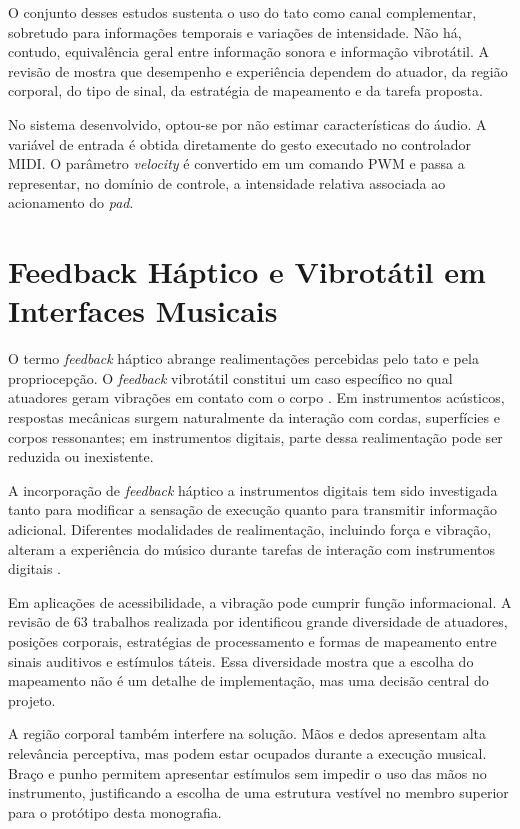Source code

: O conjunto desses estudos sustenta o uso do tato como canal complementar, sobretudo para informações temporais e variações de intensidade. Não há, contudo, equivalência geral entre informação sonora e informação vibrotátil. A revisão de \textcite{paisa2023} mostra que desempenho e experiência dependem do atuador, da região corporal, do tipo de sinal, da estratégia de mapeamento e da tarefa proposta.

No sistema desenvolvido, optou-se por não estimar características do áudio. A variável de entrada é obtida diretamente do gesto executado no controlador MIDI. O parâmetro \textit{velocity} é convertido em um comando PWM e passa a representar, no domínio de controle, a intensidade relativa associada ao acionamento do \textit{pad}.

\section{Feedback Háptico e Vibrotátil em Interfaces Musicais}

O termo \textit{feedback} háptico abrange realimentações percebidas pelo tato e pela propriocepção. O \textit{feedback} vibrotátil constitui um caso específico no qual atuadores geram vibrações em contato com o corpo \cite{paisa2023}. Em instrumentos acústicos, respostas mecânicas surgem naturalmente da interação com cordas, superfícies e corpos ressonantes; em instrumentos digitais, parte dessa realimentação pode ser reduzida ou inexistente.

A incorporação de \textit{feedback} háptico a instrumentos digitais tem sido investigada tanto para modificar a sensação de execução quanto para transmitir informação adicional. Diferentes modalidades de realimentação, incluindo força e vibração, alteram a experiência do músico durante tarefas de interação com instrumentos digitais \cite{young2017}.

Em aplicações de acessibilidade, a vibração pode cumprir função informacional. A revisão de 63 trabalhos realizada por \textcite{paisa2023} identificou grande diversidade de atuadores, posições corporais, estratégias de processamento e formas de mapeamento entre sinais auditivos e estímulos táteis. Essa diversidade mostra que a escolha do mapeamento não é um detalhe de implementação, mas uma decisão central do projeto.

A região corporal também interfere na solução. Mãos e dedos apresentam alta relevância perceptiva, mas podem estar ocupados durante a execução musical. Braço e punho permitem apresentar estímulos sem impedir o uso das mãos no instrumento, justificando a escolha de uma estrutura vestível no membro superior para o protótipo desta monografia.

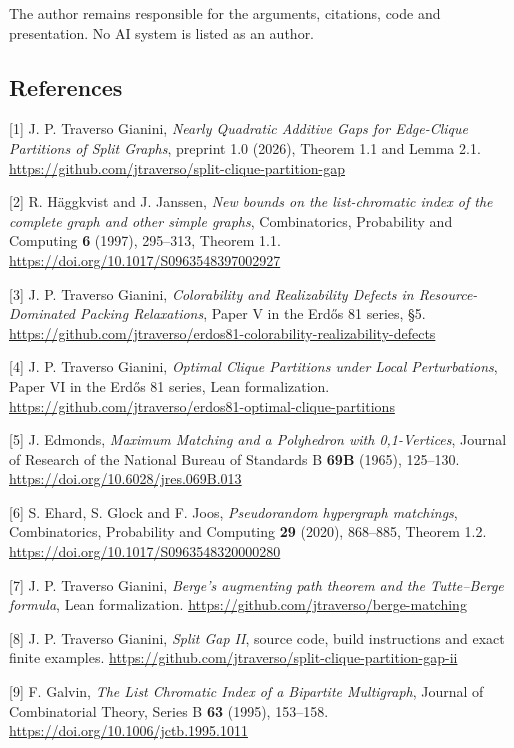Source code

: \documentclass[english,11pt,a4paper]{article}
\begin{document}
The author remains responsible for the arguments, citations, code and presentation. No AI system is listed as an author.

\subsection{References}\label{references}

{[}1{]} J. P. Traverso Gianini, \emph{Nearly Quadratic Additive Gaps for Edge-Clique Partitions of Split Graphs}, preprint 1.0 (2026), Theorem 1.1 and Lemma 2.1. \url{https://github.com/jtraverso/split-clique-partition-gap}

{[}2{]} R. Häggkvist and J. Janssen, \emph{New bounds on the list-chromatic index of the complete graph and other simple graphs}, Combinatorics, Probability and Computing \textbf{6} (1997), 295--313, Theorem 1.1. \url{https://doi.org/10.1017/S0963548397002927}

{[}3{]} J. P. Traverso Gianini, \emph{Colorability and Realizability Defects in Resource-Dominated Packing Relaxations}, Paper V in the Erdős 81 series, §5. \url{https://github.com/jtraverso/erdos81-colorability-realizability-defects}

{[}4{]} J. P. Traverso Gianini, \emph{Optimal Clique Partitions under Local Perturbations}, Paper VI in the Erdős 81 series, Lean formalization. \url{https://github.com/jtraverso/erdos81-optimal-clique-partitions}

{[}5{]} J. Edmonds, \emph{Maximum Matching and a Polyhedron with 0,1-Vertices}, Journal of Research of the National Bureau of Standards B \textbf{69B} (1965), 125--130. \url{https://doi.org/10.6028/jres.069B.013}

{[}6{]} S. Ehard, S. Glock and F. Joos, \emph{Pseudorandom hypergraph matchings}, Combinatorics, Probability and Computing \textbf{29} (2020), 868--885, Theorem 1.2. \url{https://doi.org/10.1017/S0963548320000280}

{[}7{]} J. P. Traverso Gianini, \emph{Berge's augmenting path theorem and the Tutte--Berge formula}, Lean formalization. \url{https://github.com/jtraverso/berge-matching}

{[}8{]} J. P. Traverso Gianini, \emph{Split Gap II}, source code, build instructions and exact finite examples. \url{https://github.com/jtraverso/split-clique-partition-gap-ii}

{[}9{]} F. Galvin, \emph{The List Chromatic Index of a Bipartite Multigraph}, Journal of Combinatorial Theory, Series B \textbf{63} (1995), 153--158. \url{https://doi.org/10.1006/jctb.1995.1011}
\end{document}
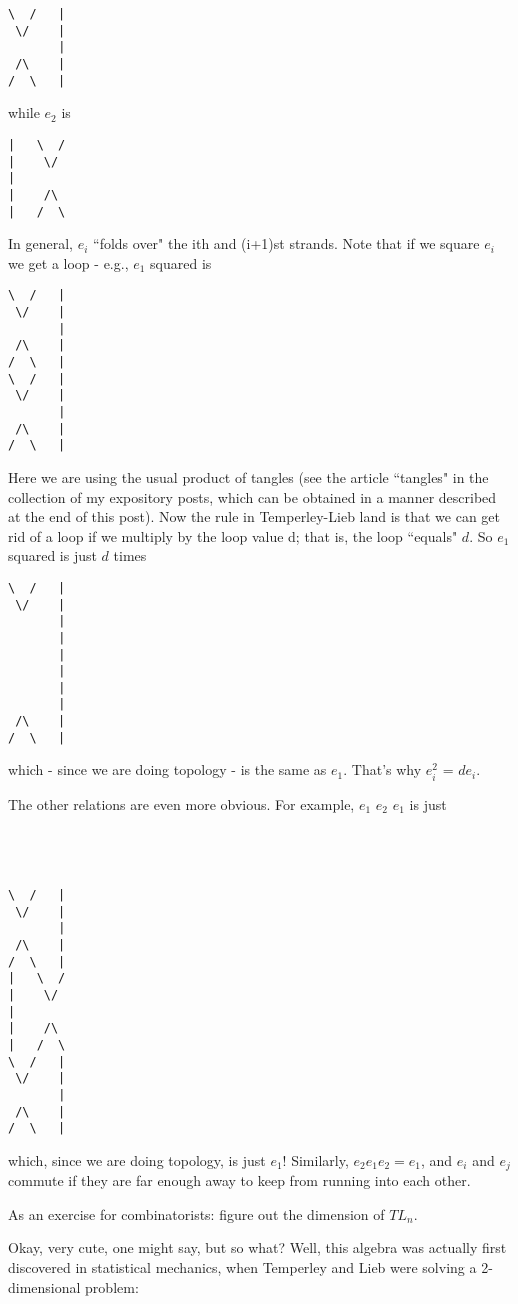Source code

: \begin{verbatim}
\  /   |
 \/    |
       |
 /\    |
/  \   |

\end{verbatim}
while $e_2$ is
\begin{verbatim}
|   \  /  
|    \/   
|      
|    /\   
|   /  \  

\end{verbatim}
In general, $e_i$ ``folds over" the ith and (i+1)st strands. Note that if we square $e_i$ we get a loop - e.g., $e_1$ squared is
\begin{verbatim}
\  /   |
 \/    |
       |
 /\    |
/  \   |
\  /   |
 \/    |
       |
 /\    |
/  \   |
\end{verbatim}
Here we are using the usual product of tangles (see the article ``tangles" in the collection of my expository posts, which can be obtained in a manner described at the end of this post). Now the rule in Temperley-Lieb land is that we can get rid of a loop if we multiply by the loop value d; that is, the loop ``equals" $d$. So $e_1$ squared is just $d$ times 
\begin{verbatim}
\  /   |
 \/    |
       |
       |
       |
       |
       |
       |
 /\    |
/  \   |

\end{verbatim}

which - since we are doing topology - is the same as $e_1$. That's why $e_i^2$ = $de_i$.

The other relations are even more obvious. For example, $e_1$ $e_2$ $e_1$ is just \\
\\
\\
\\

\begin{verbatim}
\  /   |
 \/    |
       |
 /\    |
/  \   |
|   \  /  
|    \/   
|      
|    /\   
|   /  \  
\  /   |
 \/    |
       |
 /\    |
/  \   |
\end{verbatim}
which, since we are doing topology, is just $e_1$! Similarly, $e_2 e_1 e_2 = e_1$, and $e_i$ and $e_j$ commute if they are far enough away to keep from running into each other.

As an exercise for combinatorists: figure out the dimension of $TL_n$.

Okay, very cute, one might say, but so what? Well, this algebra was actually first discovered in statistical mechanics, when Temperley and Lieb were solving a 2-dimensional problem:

● ABOUT THIS EXERCISE: Pictures aside, return all of the material exactly as written.

● EXERCISE RESPONSE:
Source code

: O conjunto desses estudos sustenta o uso do tato como canal complementar, sobretudo para informações temporais e variações de intensidade. Não há, contudo, equivalência geral entre informação sonora e informação vibrotátil. A revisão de \textcite{paisa2023} mostra que desempenho e experiência dependem do atuador, da região corporal, do tipo de sinal, da estratégia de mapeamento e da tarefa proposta.

No sistema desenvolvido, optou-se por não estimar características do áudio. A variável de entrada é obtida diretamente do gesto executado no controlador MIDI. O parâmetro \textit{velocity} é convertido em um comando PWM e passa a representar, no domínio de controle, a intensidade relativa associada ao acionamento do \textit{pad}.

\section{Feedback Háptico e Vibrotátil em Interfaces Musicais}

O termo \textit{feedback} háptico abrange realimentações percebidas pelo tato e pela propriocepção. O \textit{feedback} vibrotátil constitui um caso específico no qual atuadores geram vibrações em contato com o corpo \cite{paisa2023}. Em instrumentos acústicos, respostas mecânicas surgem naturalmente da interação com cordas, superfícies e corpos ressonantes; em instrumentos digitais, parte dessa realimentação pode ser reduzida ou inexistente.

A incorporação de \textit{feedback} háptico a instrumentos digitais tem sido investigada tanto para modificar a sensação de execução quanto para transmitir informação adicional. Diferentes modalidades de realimentação, incluindo força e vibração, alteram a experiência do músico durante tarefas de interação com instrumentos digitais \cite{young2017}.

Em aplicações de acessibilidade, a vibração pode cumprir função informacional. A revisão de 63 trabalhos realizada por \textcite{paisa2023} identificou grande diversidade de atuadores, posições corporais, estratégias de processamento e formas de mapeamento entre sinais auditivos e estímulos táteis. Essa diversidade mostra que a escolha do mapeamento não é um detalhe de implementação, mas uma decisão central do projeto.

A região corporal também interfere na solução. Mãos e dedos apresentam alta relevância perceptiva, mas podem estar ocupados durante a execução musical. Braço e punho permitem apresentar estímulos sem impedir o uso das mãos no instrumento, justificando a escolha de uma estrutura vestível no membro superior para o protótipo desta monografia.

Source code

: \documentclass[english,11pt,a4paper]{article}
\begin{document}
The author remains responsible for the arguments, citations, code and presentation. No AI system is listed as an author.

\subsection{References}\label{references}

{[}1{]} J. P. Traverso Gianini, \emph{Nearly Quadratic Additive Gaps for Edge-Clique Partitions of Split Graphs}, preprint 1.0 (2026), Theorem 1.1 and Lemma 2.1. \url{https://github.com/jtraverso/split-clique-partition-gap}

{[}2{]} R. Häggkvist and J. Janssen, \emph{New bounds on the list-chromatic index of the complete graph and other simple graphs}, Combinatorics, Probability and Computing \textbf{6} (1997), 295--313, Theorem 1.1. \url{https://doi.org/10.1017/S0963548397002927}

{[}3{]} J. P. Traverso Gianini, \emph{Colorability and Realizability Defects in Resource-Dominated Packing Relaxations}, Paper V in the Erdős 81 series, §5. \url{https://github.com/jtraverso/erdos81-colorability-realizability-defects}

{[}4{]} J. P. Traverso Gianini, \emph{Optimal Clique Partitions under Local Perturbations}, Paper VI in the Erdős 81 series, Lean formalization. \url{https://github.com/jtraverso/erdos81-optimal-clique-partitions}

{[}5{]} J. Edmonds, \emph{Maximum Matching and a Polyhedron with 0,1-Vertices}, Journal of Research of the National Bureau of Standards B \textbf{69B} (1965), 125--130. \url{https://doi.org/10.6028/jres.069B.013}

{[}6{]} S. Ehard, S. Glock and F. Joos, \emph{Pseudorandom hypergraph matchings}, Combinatorics, Probability and Computing \textbf{29} (2020), 868--885, Theorem 1.2. \url{https://doi.org/10.1017/S0963548320000280}

{[}7{]} J. P. Traverso Gianini, \emph{Berge's augmenting path theorem and the Tutte--Berge formula}, Lean formalization. \url{https://github.com/jtraverso/berge-matching}

{[}8{]} J. P. Traverso Gianini, \emph{Split Gap II}, source code, build instructions and exact finite examples. \url{https://github.com/jtraverso/split-clique-partition-gap-ii}

{[}9{]} F. Galvin, \emph{The List Chromatic Index of a Bipartite Multigraph}, Journal of Combinatorial Theory, Series B \textbf{63} (1995), 153--158. \url{https://doi.org/10.1006/jctb.1995.1011}
\end{document}
Source code

: \begin{verbatim}
\  /   |
 \/    |
       |
 /\    |
/  \   |

\end{verbatim}
while $e_2$ is
\begin{verbatim}
|   \  /  
|    \/   
|      
|    /\   
|   /  \  

\end{verbatim}
In general, $e_i$ ``folds over" the ith and (i+1)st strands. Note that if we square $e_i$ we get a loop - e.g., $e_1$ squared is
\begin{verbatim}
\  /   |
 \/    |
       |
 /\    |
/  \   |
\  /   |
 \/    |
       |
 /\    |
/  \   |
\end{verbatim}
Here we are using the usual product of tangles (see the article ``tangles" in the collection of my expository posts, which can be obtained in a manner described at the end of this post). Now the rule in Temperley-Lieb land is that we can get rid of a loop if we multiply by the loop value d; that is, the loop ``equals" $d$. So $e_1$ squared is just $d$ times 
\begin{verbatim}
\  /   |
 \/    |
       |
       |
       |
       |
       |
       |
 /\    |
/  \   |

\end{verbatim}

which - since we are doing topology - is the same as $e_1$. That's why $e_i^2$ = $de_i$.

The other relations are even more obvious. For example, $e_1$ $e_2$ $e_1$ is just \\
\\
\\
\\

\begin{verbatim}
\  /   |
 \/    |
       |
 /\    |
/  \   |
|   \  /  
|    \/   
|      
|    /\   
|   /  \  
\  /   |
 \/    |
       |
 /\    |
/  \   |
\end{verbatim}
which, since we are doing topology, is just $e_1$! Similarly, $e_2 e_1 e_2 = e_1$, and $e_i$ and $e_j$ commute if they are far enough away to keep from running into each other.

As an exercise for combinatorists: figure out the dimension of $TL_n$.

Okay, very cute, one might say, but so what? Well, this algebra was actually first discovered in statistical mechanics, when Temperley and Lieb were solving a 2-dimensional problem:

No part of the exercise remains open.